**PROBLEM TO SOLVE:**
Look through the records, and wherever the string "ClearFile" turns up, copy out that line.

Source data
Content starts

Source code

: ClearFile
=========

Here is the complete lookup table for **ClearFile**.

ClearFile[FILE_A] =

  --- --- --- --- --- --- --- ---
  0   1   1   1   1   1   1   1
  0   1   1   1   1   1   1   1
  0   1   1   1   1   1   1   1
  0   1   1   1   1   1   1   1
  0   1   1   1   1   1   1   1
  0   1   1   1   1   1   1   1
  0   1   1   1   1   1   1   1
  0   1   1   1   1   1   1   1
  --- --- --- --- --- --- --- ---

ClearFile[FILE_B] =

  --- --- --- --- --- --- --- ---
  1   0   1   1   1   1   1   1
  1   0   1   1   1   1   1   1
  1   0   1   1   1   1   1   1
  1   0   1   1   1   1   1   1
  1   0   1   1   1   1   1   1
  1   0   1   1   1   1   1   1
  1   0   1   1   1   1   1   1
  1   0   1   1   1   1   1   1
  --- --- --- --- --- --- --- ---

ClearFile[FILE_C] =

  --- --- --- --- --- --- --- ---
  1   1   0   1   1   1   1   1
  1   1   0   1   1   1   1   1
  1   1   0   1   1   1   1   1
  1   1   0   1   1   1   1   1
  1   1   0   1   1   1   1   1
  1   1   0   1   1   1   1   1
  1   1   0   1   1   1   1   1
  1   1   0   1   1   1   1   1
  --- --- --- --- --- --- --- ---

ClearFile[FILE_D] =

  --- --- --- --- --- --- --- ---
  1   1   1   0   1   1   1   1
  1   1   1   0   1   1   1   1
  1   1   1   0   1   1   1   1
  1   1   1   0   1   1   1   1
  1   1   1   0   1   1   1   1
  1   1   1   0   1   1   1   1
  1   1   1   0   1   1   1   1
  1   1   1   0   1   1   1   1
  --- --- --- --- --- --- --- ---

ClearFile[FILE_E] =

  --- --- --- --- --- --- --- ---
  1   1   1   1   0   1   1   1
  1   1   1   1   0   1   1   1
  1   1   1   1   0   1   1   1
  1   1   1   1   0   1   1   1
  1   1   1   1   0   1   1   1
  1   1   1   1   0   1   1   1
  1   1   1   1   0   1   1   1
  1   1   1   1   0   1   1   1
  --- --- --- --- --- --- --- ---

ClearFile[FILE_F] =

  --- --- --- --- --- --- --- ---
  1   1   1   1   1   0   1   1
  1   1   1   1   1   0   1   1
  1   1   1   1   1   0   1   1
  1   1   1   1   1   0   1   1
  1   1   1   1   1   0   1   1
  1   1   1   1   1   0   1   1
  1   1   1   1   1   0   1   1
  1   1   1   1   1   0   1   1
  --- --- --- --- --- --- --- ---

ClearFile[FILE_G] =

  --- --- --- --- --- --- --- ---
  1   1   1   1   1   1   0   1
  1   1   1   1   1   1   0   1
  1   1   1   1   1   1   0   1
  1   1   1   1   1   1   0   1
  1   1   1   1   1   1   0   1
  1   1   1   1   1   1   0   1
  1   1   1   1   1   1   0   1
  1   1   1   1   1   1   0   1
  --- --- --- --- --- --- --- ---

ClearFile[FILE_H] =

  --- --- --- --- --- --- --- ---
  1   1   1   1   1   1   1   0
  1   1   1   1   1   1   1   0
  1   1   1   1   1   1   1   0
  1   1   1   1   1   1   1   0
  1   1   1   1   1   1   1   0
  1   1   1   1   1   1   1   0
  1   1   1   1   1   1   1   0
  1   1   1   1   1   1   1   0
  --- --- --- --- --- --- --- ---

Content ends

**SOLUTION TO THIS TASK:**
: ClearFile
Here is the complete lookup table for **ClearFile**.
ClearFile[FILE_A] =
ClearFile[FILE_B] =
ClearFile[FILE_C] =
ClearFile[FILE_D] =
ClearFile[FILE_E] =
ClearFile[FILE_F] =
ClearFile[FILE_G] =
ClearFile[FILE_H] =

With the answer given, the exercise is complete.